Neben all den Problemen, die die Untersuchungen über holzerntebedingten Rindenschäden zutage fördern, scheinen sie doch zumindest für einen Bereich Entspannung zu signalisieren: unmittelbare Zuwachseinbußen sind wohl nicht zu befürchten.
Die Analysen zeigen bei allen drei Baumarten (Fichte, Tanne, Buche) deutlich variierende Zuwachsleistungen. Dies gilt sowohl in den Experimenten mit den künstlich nachgeahmten Rindenschäden (Abb. 1) als auch für die Bäume aus dem Bestand mit Rückeschäden, die in der Praxis entstanden waren (Abb. 2). Entsprechend dem Ziel des angewendeten Referenzierungsverfahrens sind die Indexwerte der Zuwachsleistung in der als Zuwachsreferenz verwendeten Periode unmittelbar vor den Verletzungen (Periode "-1") für beide Kollektiven (verletzte und unverletzte Bäume) auf ein identisches Niveau standardisiert. In den Folgeperioden ergeben sich dann zum Teil deutliche Veränderungen im Zuwachs.

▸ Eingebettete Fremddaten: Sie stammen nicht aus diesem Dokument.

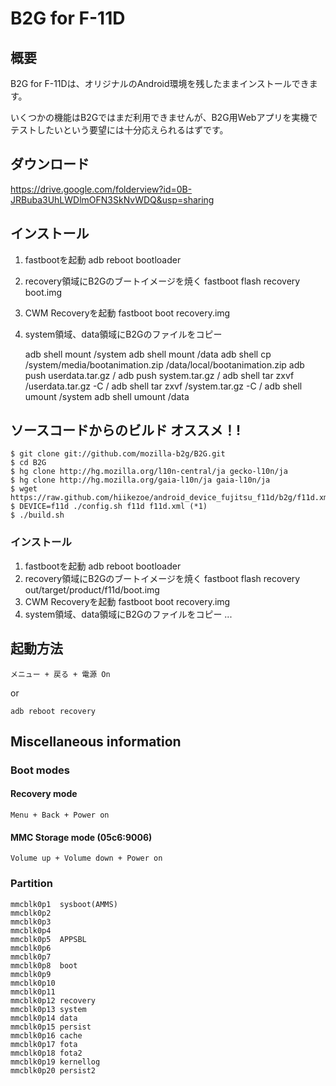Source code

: # B2G for F-11D

## 概要

B2G for F-11Dは、オリジナルのAndroid環境を残したままインストールできます。

いくつかの機能はB2Gではまだ利用できませんが、B2G用Webアプリを実機でテストしたいという要望には十分応えられるはずです。

## ダウンロード
<https://drive.google.com/folderview?id=0B-JRBuba3UhLWDlmOFN3SkNvWDQ&usp=sharing>

## インストール
1. fastbootを起動
    adb reboot bootloader
2. recovery領域にB2Gのブートイメージを焼く
    fastboot flash recovery boot.img
3. CWM Recoveryを起動
    fastboot boot recovery.img
4. system領域、data領域にB2Gのファイルをコピー

    adb shell mount /system
    adb shell mount /data
    adb shell cp /system/media/bootanimation.zip /data/local/bootanimation.zip
    adb push userdata.tar.gz /
    adb push system.tar.gz /
    adb shell tar zxvf /userdata.tar.gz -C /
    adb shell tar zxvf /system.tar.gz -C /
    adb shell umount /system
    adb shell umount /data

## ソースコードからのビルド オススメ！!

    $ git clone git://github.com/mozilla-b2g/B2G.git
    $ cd B2G
    $ hg clone http://hg.mozilla.org/l10n-central/ja gecko-l10n/ja
    $ hg clone http://hg.mozilla.org/gaia-l10n/ja gaia-l10n/ja
    $ wget https://raw.github.com/hiikezoe/android_device_fujitsu_f11d/b2g/f11d.xml
    $ DEVICE=f11d ./config.sh f11d f11d.xml (*1)
    $ ./build.sh

### インストール

1. fastbootを起動
    adb reboot bootloader
2. recovery領域にB2Gのブートイメージを焼く
    fastboot flash recovery out/target/product/f11d/boot.img
3. CWM Recoveryを起動
    fastboot boot recovery.img
4. system領域、data領域にB2Gのファイルをコピー
    ...

## 起動方法
    メニュー + 戻る + 電源 On

or

    adb reboot recovery

## Miscellaneous information

### Boot modes

#### Recovery mode
    Menu + Back + Power on

#### MMC Storage mode (05c6:9006)
    Volume up + Volume down + Power on

### Partition

    mmcblk0p1  sysboot(AMMS)
    mmcblk0p2
    mmcblk0p3
    mmcblk0p4
    mmcblk0p5  APPSBL
    mmcblk0p6
    mmcblk0p7
    mmcblk0p8  boot
    mmcblk0p9
    mmcblk0p10
    mmcblk0p11
    mmcblk0p12 recovery
    mmcblk0p13 system
    mmcblk0p14 data
    mmcblk0p15 persist
    mmcblk0p16 cache
    mmcblk0p17 fota
    mmcblk0p18 fota2
    mmcblk0p19 kernellog
    mmcblk0p20 persist2
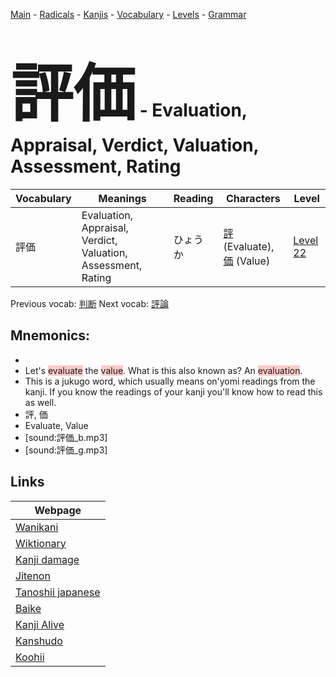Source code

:<style> bigfont {font-size: 100px}</style>
[Main](../README.md) -
[Radicals](../radicals.md) -
[Kanjis](../kanjis.md) -
[Vocabulary](../vocabulary.md) -
[Levels](../levels.md) -
[Grammar](../grammar.md)
# <bigfont> 評価</bigfont> - Evaluation, Appraisal, Verdict, Valuation, Assessment, Rating 

| Vocabulary | Meanings | Reading | Characters | Level |
| --- | --- | --- | --- | --- |
| 評価 | Evaluation, Appraisal, Verdict, Valuation, Assessment, Rating | ひょうか |  [評](../kanjis/評.md) (Evaluate), [価](../kanjis/価.md) (Value) | [Level 22](../levels/wk_level22.md) |

Previous vocab: [判断](判断.md) Next vocab: [評論](評論.md) 

## Mnemonics:

* 
* Let's <span style="background-color:#ffcccb"> evaluate</span> the <span style="background-color:#ffcccb"> value</span>. What is this also known as? An <span style="background-color:#ffcccb"> evaluation</span>.
* This is a jukugo word, which usually means on'yomi readings from the kanji. If you know the readings of your kanji you'll know how to read this as well.
* 評, 価
* Evaluate, Value
* [sound:評価_b.mp3]
* [sound:評価_g.mp3]


## Links 

| Webpage |
| --- |
| [Wanikani          ](https://www.wanikani.com/kanji/評価) |
| [Wiktionary        ](https://en.wiktionary.org/wiki/評価) |
| [Kanji damage      ](http://www.kanjidamage.com/kanji/search?utf8=✓&q=評価) |
| [Jitenon           ](https://jitenon.com/kanji/評価) |
| [Tanoshii japanese ](https://www.tanoshiijapanese.com/dictionary/kanji.cfm?k=評価) |
| [Baike             ](https://baike.baidu.com/item/評価) |
| [Kanji Alive       ](https://app.kanjialive.com/評価) |
| [Kanshudo          ](https://www.kanshudo.com/searchmn?q=評価) |
| [Koohii            ](https://kanji.koohii.com/study/kanji/評価) |
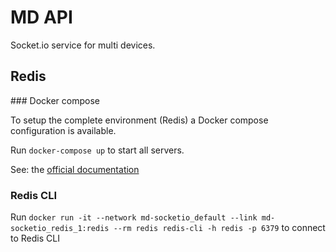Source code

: # MD API

Socket.io service for multi devices.

## Redis

### Docker compose

To setup the complete environment (Redis) a Docker compose configuration is available.

Run `docker-compose up` to start all servers.

See: the [official documentation](https://docs.docker.com/compose/)

### Redis CLI

Run `docker run -it --network md-socketio_default --link md-socketio_redis_1:redis --rm redis redis-cli -h redis -p 6379` to connect to Redis CLI
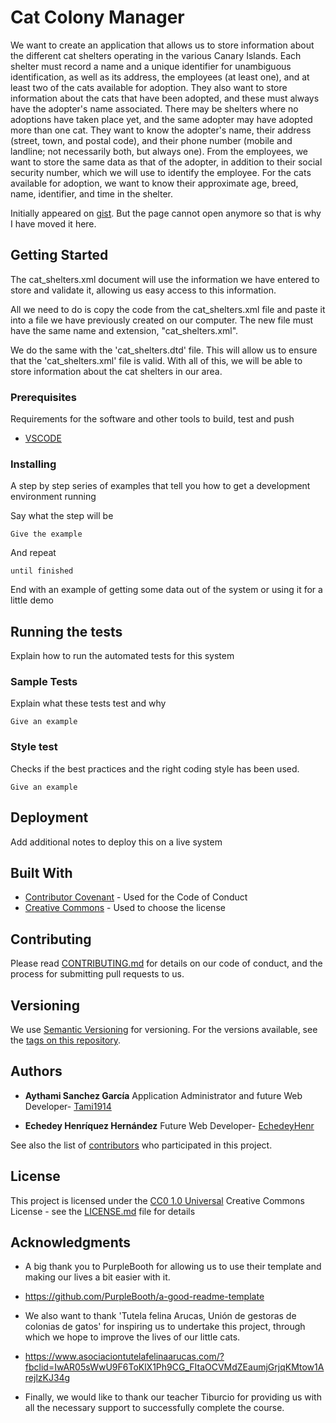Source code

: # Cat Colony Manager

We want to create an application that allows us to store information about the different cat shelters operating in the various Canary Islands.
Each shelter must record a name and a unique identifier for unambiguous identification, as well as its address, the employees (at least one), and at least two of the cats available for adoption.
They also want to store information about the cats that have been adopted, and these must always have the adopter's name associated. There may be shelters where no adoptions have taken place yet, and the same adopter may have adopted more than one cat.
They want to know the adopter's name, their address (street, town, and postal code), and their phone number (mobile and landline; not necessarily both, but always one).
From the employees, we want to store the same data as that of the adopter, in addition to their social security number, which we will use to identify the employee.
For the cats available for adoption, we want to know their approximate age, breed, name, identifier, and time in the shelter.

Initially appeared on
[gist](https://gist.github.com/PurpleBooth/109311bb0361f32d87a2). But the page cannot open anymore so that is why I have moved it here.

## Getting Started

The cat_shelters.xml document will use the information we have entered to store and validate it, allowing us easy access to this information.

All we need to do is copy the code from the cat_shelters.xml file and paste it into a file we have previously created on our computer. The new file must have the same name and extension, "cat_shelters.xml".

We do the same with the 'cat_shelters.dtd' file. This will allow us to ensure that the 'cat_shelters.xml' file is valid. With all of this, we will be able to store information about the cat shelters in our area.

### Prerequisites

Requirements for the software and other tools to build, test and push 
- [VSCODE](https://code.visualstudio.com)


### Installing

A step by step series of examples that tell you how to get a development
environment running

Say what the step will be

    Give the example

And repeat

    until finished

End with an example of getting some data out of the system or using it
for a little demo

## Running the tests

Explain how to run the automated tests for this system

### Sample Tests

Explain what these tests test and why

    Give an example

### Style test

Checks if the best practices and the right coding style has been used.

    Give an example

## Deployment

Add additional notes to deploy this on a live system

## Built With

  - [Contributor Covenant](https://www.contributor-covenant.org/) - Used
    for the Code of Conduct
  - [Creative Commons](https://creativecommons.org/) - Used to choose
    the license

## Contributing

Please read [CONTRIBUTING.md](CONTRIBUTING.md) for details on our code
of conduct, and the process for submitting pull requests to us.

## Versioning

We use [Semantic Versioning](http://semver.org/) for versioning. For the versions
available, see the [tags on this
repository](https://github.com/PurpleBooth/a-good-readme-template/tags).

## Authors

  - **Aythami Sanchez García** Application Administrator and future Web Developer-
    [Tami1914](https://github.com/Tami1914)
    
  - **Echedey Henríquez Hernández** Future Web Developer-
    [EchedeyHenr](https://github.com/EchedeyHenr)

See also the list of
[contributors](https://github.com/PurpleBooth/a-good-readme-template/contributors)
who participated in this project.

## License

This project is licensed under the [CC0 1.0 Universal](LICENSE.md)
Creative Commons License - see the [LICENSE.md](LICENSE.md) file for
details

## Acknowledgments

  - A big thank you to PurpleBooth for allowing us to use their template and making our lives a bit easier with it.
  - https://github.com/PurpleBooth/a-good-readme-template
  
  - We also want to thank 'Tutela felina Arucas, Unión de gestoras de colonias de gatos' for inspiring us to undertake  this project, through which we hope to improve the lives of our little cats.
  - https://www.asociaciontutelafelinaarucas.com/?fbclid=IwAR05sWwU9F6ToKlX1Ph9CG_FItaOCVMdZEaumjGrjqKMtow1ArejlzKJ34g

  - Finally, we would like to thank our teacher Tiburcio for providing us with all the necessary support to successfully complete the course.
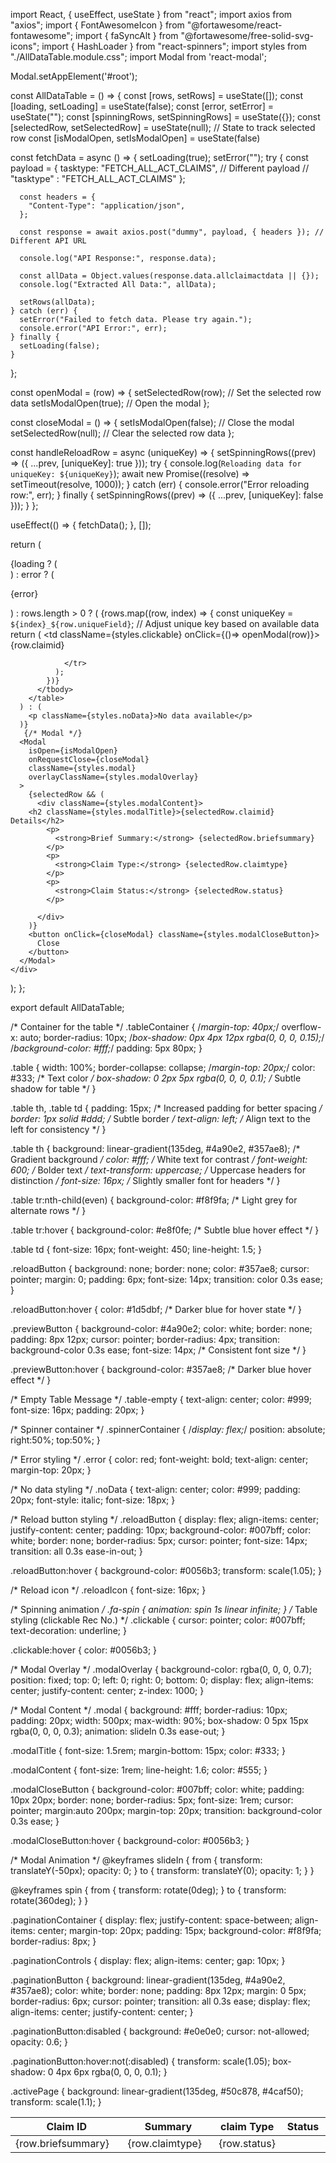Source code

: 
import React, { useEffect, useState } from "react";
import axios from "axios";
import { FontAwesomeIcon } from "@fortawesome/react-fontawesome";
import { faSyncAlt } from "@fortawesome/free-solid-svg-icons";
import { HashLoader } from "react-spinners";
import styles from "./AllDataTable.module.css";
import Modal from 'react-modal';

Modal.setAppElement('#root');

const AllDataTable = () => {
  const [rows, setRows] = useState([]);
  const [loading, setLoading] = useState(false);
  const [error, setError] = useState("");
  const [spinningRows, setSpinningRows] = useState({});
    const [selectedRow, setSelectedRow] = useState(null); // State to track selected row
  const [isModalOpen, setIsModalOpen] = useState(false)

  const fetchData = async () => {
    setLoading(true);
    setError("");
    try {
      const payload = {
        tasktype: "FETCH_ALL_ACT_CLAIMS", // Different payload
        // "tasktype" : "FETCH_ALL_ACT_CLAIMS"
      };

      const headers = {
        "Content-Type": "application/json",
      };

      const response = await axios.post("dummy", payload, { headers }); // Different API URL

      console.log("API Response:", response.data);

      const allData = Object.values(response.data.allclaimactdata || {});
      console.log("Extracted All Data:", allData);

      setRows(allData);
    } catch (err) {
      setError("Failed to fetch data. Please try again.");
      console.error("API Error:", err);
    } finally {
      setLoading(false);
    }
  };
  
   const openModal = (row) => {
    setSelectedRow(row); // Set the selected row data
    setIsModalOpen(true); // Open the modal
  };

  const closeModal = () => {
    setIsModalOpen(false); // Close the modal
    setSelectedRow(null); // Clear the selected row data
  };

  const handleReloadRow = async (uniqueKey) => {
    setSpinningRows((prev) => ({ ...prev, [uniqueKey]: true }));
    try {
      console.log(`Reloading data for uniqueKey: ${uniqueKey}`);
      await new Promise((resolve) => setTimeout(resolve, 1000));
    } catch (err) {
      console.error("Error reloading row:", err);
    } finally {
      setSpinningRows((prev) => ({ ...prev, [uniqueKey]: false }));
    }
  };

  useEffect(() => {
    fetchData();
  }, []);

  return (
    <div className={styles.tableContainer}>
      {loading ? (
        <div className={styles.spinnerContainer}>
          <HashLoader color="#0f5fdc" size={40} />
        </div>
      ) : error ? (
        <p className={styles.error}>{error}</p>
      ) : rows.length > 0 ? (
        <table className={styles.table}>
          <thead>
            <tr>
              <th>Claim ID</th>
              <th>Summary</th>
              <th width="12%">claim Type</th>
              <th>Status</th>
            </tr>
          </thead>
          <tbody>
            {rows.map((row, index) => {
              const uniqueKey = `${index}_${row.uniqueField}`; // Adjust unique key based on available data
              return (
                <tr key={uniqueKey}>
                  <td className={styles.clickable} onClick={()=> openModal(row)}>{row.claimid}</td>
                  <td>{row.briefsummary}</td>
                  <td>{row.claimtype}</td>
                  <td>{row.status}</td>
                 
                </tr>
              );
            })}
          </tbody>
        </table>
      ) : (
        <p className={styles.noData}>No data available</p>
      )}
       {/* Modal */}
      <Modal
        isOpen={isModalOpen}
        onRequestClose={closeModal}
        className={styles.modal}
        overlayClassName={styles.modalOverlay}
      >
        {selectedRow && (
          <div className={styles.modalContent}>
        <h2 className={styles.modalTitle}>{selectedRow.claimid} Details</h2>
            <p>
              <strong>Brief Summary:</strong> {selectedRow.briefsummary}
            </p>
            <p>
              <strong>Claim Type:</strong> {selectedRow.claimtype}
            </p>
            <p>
              <strong>Claim Status:</strong> {selectedRow.status}
            </p>
            
          </div>
        )}
        <button onClick={closeModal} className={styles.modalCloseButton}>
          Close
        </button>
      </Modal>
    </div>
  );
};

export default AllDataTable;


/* Container for the table */
.tableContainer {
  /*margin-top: 40px;*/
  overflow-x: auto;
  border-radius: 10px;
  /*box-shadow: 0px 4px 12px rgba(0, 0, 0, 0.15);*/
  /*background-color: #fff;*/
  padding: 5px 80px;
}

.table {
  width: 100%;
  border-collapse: collapse;
  /*margin-top: 20px;*/
  color: #333; /* Text color */
  box-shadow: 0 2px 5px rgba(0, 0, 0, 0.1); /* Subtle shadow for table */
}

.table th,
.table td {
  padding: 15px; /* Increased padding for better spacing */
  border: 1px solid #ddd; /* Subtle border */
  text-align: left; /* Align text to the left for consistency */
}

.table th {
  background: linear-gradient(135deg, #4a90e2, #357ae8); /* Gradient background */
  color: #fff; /* White text for contrast */
  font-weight: 600; /* Bolder text */
  text-transform: uppercase; /* Uppercase headers for distinction */
  font-size: 16px; /* Slightly smaller font for headers */
}

.table tr:nth-child(even) {
  background-color: #f8f9fa; /* Light grey for alternate rows */
}

.table tr:hover {
  background-color: #e8f0fe; /* Subtle blue hover effect */
}

.table td {
     font-size: 16px;
    font-weight: 450;
    line-height: 1.5;
}

.reloadButton {
  background: none;
  border: none;
  color: #357ae8;
  cursor: pointer;
  margin: 0;
  padding: 6px;
  font-size: 14px;
  transition: color 0.3s ease;
}

.reloadButton:hover {
  color: #1d5dbf; /* Darker blue for hover state */
}

.previewButton {
  background-color: #4a90e2;
  color: white;
  border: none;
  padding: 8px 12px;
  cursor: pointer;
  border-radius: 4px;
  transition: background-color 0.3s ease;
  font-size: 14px; /* Consistent font size */
}

.previewButton:hover {
  background-color: #357ae8; /* Darker blue hover effect */
}

/* Empty Table Message */
.table-empty {
  text-align: center;
  color: #999;
  font-size: 16px;
  padding: 20px;
}

/* Spinner container */
.spinnerContainer {
  /*display: flex;*/
  position: absolute;
  right:50%;
  top:50%;
}

/* Error styling */
.error {
  color: red;
  font-weight: bold;
  text-align: center;
  margin-top: 20px;
}

/* No data styling */
.noData {
  text-align: center;
  color: #999;
  padding: 20px;
  font-style: italic;
  font-size: 18px;
}

/* Reload button styling */
.reloadButton {
  display: flex;
  align-items: center;
  justify-content: center;
  padding: 10px;
  background-color: #007bff;
  color: white;
  border: none;
  border-radius: 5px;
  cursor: pointer;
  font-size: 14px;
  transition: all 0.3s ease-in-out;
}

.reloadButton:hover {
  background-color: #0056b3;
  transform: scale(1.05);
}

/* Reload icon */
.reloadIcon {
  font-size: 16px;
}

/* Spinning animation */
.fa-spin {
  animation: spin 1s linear infinite;
}
/* Table styling (clickable Rec No.) */
.clickable {
  cursor: pointer;
  color: #007bff;
  text-decoration: underline;
}

.clickable:hover {
  color: #0056b3;
}

/* Modal Overlay */
.modalOverlay {
  background-color: rgba(0, 0, 0, 0.7);
  position: fixed;
  top: 0;
  left: 0;
  right: 0;
  bottom: 0;
  display: flex;
  align-items: center;
  justify-content: center;
  z-index: 1000;
}

/* Modal Content */
.modal {
  background: #fff;
  border-radius: 10px;
  padding: 20px;
  width: 500px;
  max-width: 90%;
  box-shadow: 0 5px 15px rgba(0, 0, 0, 0.3);
  animation: slideIn 0.3s ease-out;
}

.modalTitle {
  font-size: 1.5rem;
  margin-bottom: 15px;
  color: #333;
}

.modalContent {
  font-size: 1rem;
  line-height: 1.6;
  color: #555;
}

.modalCloseButton {
  background-color: #007bff;
  color: white;
  padding: 10px 20px;
  border: none;
  border-radius: 5px;
  font-size: 1rem;
  cursor: pointer;
  margin:auto 200px;
  margin-top: 20px;
  transition: background-color 0.3s ease;
}

.modalCloseButton:hover {
  background-color: #0056b3;
}

/* Modal Animation */
@keyframes slideIn {
  from {
    transform: translateY(-50px);
    opacity: 0;
  }
  to {
    transform: translateY(0);
    opacity: 1;
  }
}

@keyframes spin {
  from {
    transform: rotate(0deg);
  }
  to {
    transform: rotate(360deg);
  }
}

.paginationContainer {
  display: flex;
  justify-content: space-between;
  align-items: center;
  margin-top: 20px;
  padding: 15px;
  background-color: #f8f9fa;
  border-radius: 8px;
}

.paginationControls {
  display: flex;
  align-items: center;
  gap: 10px;
}

.paginationButton {
  background: linear-gradient(135deg, #4a90e2, #357ae8);
  color: white;
  border: none;
  padding: 8px 12px;
  margin: 0 5px;
  border-radius: 6px;
  cursor: pointer;
  transition: all 0.3s ease;
  display: flex;
  align-items: center;
  justify-content: center;
}

.paginationButton:disabled {
  background: #e0e0e0;
  cursor: not-allowed;
  opacity: 0.6;
}

.paginationButton:hover:not(:disabled) {
  transform: scale(1.05);
  box-shadow: 0 4px 6px rgba(0, 0, 0, 0.1);
}

.activePage {
  background: linear-gradient(135deg, #50c878, #4caf50);
  transform: scale(1.1);
}
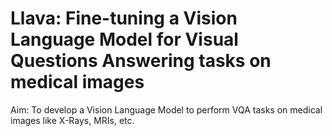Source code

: # Llava: Fine-tuning a Vision Language Model for Visual Questions Answering tasks on medical images
Aim: To develop a Vision Language Model to perform VQA tasks on medical images like X-Rays, MRIs, etc.

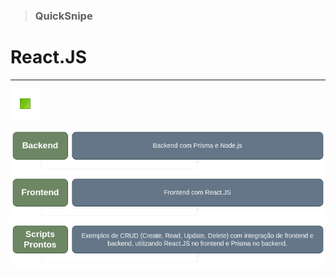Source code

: > ### QuickSnipe

# React.JS

---

<!-- Botões de navegação -->
[![Início](../images/control/11273_control_stop_icon.png)](../README.md#quicksnip "Início")
<!-- /Botões de navegação -->

[![Backend com React.JS](./images/Backend.png)](./Backend_com_Prisma_e_Node.js/README.md#quicksnipe "Backend com React.JS")
[![Frontend com React.JS](./images/Fronteend.png)](./Frontend_com_React.JS/README.md#quicksnipe "Frontend com React.JS")
[![Scripts prontos com React.JS](./images/Scripts_Prontos.png)](./Scripts_Prontos_Backend_e_Frontend/README.md#quicksnipe "Scripts prontos com React.JS")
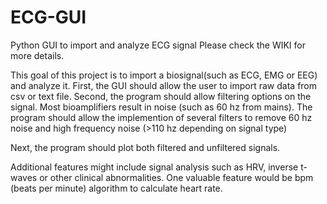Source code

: # ECG-GUI
Python GUI to import and analyze ECG signal
Please check the WIKI for more details.

This goal of this project is to import a biosignal(such as ECG, EMG or EEG) and analyze it. 
First, the GUI should allow the user to import raw data from csv or text file. 
Second, the program should allow filtering options on the signal. Most bioamplifiers 
result in noise (such as 60 hz from mains). The program should allow the implemention of 
several filters to remove 60 hz noise and high frequency noise (>110 hz depending on signal type)

Next, the program should plot both filtered and unfiltered signals. 

Additional features might include signal analysis such as HRV, inverse t-waves or other 
clinical abnormalities. One valuable feature would be bpm (beats per minute) algorithm
to calculate heart rate.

Zwar ist es prinzipiell durchaus denkbar, dass sich mit Verletzungen der Rinde verbundene Heilungsprozesse und/oder Störungen im Bereich der wasserleitenden Gewebe auch auf den Zuwachs auswirken könnten. Dies müsste sich dann in der Folgezeit nach der Verletzung in Form abweichender Zuwachsverläufe im Vergleich zu Bäumen mit intakter Rinde ausdrücken. Darauf geben die Zuwachsanalysen jedoch keinerlei Hinweise: Die Zuwachsveränderungen verlaufen bei beiden Kollektiven – den Bäumen mit Rindenverletzungen und den Bäumen mit intakter Rinde – in allen betrachteten Perioden gleichsinnig. Weder im Jahr der Verletzung (Periode "0") noch in den auf die Verletzung folgenden Perioden ("+1" bzw. "+2") ergeben sich statistisch signifikante Unterschiede zwischen diesen beiden Kollektiven; dies gilt für die Bäume mit den nachgeahmten und mit den "echten" Rindenschäden (Abb. 1 und 2).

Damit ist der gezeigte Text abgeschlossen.